● **Data provided**:
###
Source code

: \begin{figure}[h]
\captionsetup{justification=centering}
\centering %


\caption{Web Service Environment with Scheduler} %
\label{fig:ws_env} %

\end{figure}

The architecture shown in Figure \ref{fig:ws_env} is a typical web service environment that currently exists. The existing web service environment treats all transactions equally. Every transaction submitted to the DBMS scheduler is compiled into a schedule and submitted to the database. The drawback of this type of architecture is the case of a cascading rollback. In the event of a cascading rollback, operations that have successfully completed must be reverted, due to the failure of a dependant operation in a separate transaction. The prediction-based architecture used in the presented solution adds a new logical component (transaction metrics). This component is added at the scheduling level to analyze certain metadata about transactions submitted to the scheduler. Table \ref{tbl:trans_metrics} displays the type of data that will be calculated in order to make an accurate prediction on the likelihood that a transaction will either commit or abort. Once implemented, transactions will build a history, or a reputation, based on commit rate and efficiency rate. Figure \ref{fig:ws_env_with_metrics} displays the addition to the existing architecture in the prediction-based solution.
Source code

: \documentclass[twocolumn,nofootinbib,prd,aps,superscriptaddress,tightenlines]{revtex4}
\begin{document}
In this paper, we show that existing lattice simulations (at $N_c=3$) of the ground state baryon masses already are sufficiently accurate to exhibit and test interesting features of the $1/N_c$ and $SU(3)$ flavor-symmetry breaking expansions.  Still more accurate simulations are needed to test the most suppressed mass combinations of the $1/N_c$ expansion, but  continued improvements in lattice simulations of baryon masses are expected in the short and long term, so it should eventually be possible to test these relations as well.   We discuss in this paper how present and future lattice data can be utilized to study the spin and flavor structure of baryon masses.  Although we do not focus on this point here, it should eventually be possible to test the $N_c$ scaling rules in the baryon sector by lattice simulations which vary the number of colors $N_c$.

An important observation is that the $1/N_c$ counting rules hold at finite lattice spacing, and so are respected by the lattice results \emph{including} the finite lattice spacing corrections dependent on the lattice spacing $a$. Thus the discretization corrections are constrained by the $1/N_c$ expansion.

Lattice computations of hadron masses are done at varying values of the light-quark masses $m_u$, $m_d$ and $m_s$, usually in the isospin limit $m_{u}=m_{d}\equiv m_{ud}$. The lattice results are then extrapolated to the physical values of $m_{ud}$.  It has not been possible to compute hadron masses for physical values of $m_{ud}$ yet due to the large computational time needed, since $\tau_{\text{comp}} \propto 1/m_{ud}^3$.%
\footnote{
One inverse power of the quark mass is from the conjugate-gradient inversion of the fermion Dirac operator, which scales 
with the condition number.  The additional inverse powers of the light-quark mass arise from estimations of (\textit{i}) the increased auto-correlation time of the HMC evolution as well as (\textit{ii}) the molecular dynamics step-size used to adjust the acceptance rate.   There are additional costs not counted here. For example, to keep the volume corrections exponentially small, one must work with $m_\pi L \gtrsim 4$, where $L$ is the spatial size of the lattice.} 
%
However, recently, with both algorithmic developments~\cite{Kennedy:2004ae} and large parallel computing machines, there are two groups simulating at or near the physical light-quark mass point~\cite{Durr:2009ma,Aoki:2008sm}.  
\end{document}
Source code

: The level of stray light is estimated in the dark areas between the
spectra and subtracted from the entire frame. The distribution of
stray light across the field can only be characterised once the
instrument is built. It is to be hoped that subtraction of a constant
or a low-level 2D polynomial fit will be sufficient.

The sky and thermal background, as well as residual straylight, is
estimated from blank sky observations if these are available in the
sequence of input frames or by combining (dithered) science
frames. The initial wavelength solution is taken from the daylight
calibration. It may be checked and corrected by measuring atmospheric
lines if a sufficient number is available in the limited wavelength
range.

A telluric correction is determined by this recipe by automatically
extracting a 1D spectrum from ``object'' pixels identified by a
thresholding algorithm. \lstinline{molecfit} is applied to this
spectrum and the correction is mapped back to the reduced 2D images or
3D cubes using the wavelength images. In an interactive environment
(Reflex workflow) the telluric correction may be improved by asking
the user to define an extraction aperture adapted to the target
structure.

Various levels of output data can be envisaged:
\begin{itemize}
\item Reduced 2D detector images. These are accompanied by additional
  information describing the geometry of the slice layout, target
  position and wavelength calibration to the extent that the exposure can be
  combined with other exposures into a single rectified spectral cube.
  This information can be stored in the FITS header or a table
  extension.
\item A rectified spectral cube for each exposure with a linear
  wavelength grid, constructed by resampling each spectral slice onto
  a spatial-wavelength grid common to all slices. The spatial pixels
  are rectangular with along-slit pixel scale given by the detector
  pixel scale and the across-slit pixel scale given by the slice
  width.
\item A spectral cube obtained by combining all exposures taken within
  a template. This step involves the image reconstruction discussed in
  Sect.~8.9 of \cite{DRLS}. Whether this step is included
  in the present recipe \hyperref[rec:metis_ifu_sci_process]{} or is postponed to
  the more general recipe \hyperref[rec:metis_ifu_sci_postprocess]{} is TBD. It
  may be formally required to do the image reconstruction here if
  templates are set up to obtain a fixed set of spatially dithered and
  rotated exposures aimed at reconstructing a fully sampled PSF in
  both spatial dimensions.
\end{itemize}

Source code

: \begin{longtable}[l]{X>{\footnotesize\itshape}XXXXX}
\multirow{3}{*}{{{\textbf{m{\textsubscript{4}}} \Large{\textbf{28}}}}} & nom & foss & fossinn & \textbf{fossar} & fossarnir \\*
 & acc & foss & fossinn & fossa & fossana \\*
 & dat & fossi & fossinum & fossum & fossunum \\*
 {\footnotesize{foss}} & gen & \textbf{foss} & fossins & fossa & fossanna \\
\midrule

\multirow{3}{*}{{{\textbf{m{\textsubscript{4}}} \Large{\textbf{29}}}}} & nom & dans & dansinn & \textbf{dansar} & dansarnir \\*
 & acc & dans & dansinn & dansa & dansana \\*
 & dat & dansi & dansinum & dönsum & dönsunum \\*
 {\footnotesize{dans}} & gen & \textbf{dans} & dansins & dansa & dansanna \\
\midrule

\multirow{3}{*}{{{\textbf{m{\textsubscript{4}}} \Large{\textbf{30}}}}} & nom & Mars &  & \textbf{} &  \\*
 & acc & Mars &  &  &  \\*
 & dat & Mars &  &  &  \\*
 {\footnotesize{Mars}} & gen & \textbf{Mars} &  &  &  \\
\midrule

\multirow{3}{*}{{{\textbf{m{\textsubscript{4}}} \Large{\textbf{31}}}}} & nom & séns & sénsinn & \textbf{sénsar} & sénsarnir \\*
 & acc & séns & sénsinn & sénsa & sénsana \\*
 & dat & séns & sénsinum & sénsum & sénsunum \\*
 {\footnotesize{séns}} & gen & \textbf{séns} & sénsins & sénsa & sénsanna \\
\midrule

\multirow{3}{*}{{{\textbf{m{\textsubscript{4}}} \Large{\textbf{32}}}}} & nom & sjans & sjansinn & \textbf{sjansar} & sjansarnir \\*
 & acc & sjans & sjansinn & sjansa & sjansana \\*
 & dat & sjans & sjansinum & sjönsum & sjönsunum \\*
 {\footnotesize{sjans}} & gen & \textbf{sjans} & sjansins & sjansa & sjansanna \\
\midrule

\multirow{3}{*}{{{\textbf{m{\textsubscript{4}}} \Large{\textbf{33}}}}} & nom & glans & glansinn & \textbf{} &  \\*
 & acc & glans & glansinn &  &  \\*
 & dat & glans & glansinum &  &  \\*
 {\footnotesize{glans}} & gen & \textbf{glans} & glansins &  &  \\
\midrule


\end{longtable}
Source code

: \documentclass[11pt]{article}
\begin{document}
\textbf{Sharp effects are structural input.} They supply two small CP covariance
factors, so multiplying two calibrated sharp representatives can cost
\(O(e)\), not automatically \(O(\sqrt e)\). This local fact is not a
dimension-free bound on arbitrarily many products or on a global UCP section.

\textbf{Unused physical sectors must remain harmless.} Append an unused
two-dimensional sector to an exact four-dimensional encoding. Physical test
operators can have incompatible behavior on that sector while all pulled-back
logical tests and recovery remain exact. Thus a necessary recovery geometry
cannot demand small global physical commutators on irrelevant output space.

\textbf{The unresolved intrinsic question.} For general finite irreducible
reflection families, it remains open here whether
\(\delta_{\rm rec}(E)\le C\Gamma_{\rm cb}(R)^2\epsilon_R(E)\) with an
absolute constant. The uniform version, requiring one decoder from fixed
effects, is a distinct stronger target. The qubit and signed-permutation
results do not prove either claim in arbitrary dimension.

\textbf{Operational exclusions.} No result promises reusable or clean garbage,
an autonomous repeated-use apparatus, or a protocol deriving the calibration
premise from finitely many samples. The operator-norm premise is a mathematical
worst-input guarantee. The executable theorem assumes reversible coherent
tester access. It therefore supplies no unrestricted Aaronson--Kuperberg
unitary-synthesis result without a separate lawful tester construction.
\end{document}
###
● **What to produce**:
In the entries above, find each line that has the word "structure". Copy it.

● **Exercise answer**:
In this paper, we show that existing lattice simulations (at $N_c=3$) of the ground state baryon masses already are sufficiently accurate to exhibit and test interesting features of the $1/N_c$ and $SU(3)$ flavor-symmetry breaking expansions.  Still more accurate simulations are needed to test the most suppressed mass combinations of the $1/N_c$ expansion, but  continued improvements in lattice simulations of baryon masses are expected in the short and long term, so it should eventually be possible to test these relations as well.   We discuss in this paper how present and future lattice data can be utilized to study the spin and flavor structure of baryon masses.  Although we do not focus on this point here, it should eventually be possible to test the $N_c$ scaling rules in the baryon sector by lattice simulations which vary the number of colors $N_c$.
structure.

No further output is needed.